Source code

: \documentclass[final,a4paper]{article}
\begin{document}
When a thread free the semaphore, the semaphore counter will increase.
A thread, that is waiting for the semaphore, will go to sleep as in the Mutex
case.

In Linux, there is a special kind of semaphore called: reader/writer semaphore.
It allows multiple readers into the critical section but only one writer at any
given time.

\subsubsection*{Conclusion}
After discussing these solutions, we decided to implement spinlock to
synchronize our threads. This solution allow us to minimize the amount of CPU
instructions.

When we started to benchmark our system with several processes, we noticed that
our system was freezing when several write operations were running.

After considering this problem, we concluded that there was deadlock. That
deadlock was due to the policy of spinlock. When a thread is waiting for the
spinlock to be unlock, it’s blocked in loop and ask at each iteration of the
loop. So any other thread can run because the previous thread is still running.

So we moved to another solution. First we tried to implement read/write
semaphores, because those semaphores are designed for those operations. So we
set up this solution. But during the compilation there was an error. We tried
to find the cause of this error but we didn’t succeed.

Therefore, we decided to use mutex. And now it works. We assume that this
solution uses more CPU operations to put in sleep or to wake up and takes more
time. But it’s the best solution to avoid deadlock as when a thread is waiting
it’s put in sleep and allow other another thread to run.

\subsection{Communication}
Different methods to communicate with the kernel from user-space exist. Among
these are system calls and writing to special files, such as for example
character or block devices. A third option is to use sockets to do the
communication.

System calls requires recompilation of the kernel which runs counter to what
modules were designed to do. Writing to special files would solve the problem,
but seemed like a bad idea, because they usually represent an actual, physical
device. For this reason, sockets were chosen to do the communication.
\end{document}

————————

## Work required
Check each line of the listing above for the string "implement" and return those that contain it.

## The completed task
After discussing these solutions, we decided to implement spinlock to
So we moved to another solution. First we tried to implement read/write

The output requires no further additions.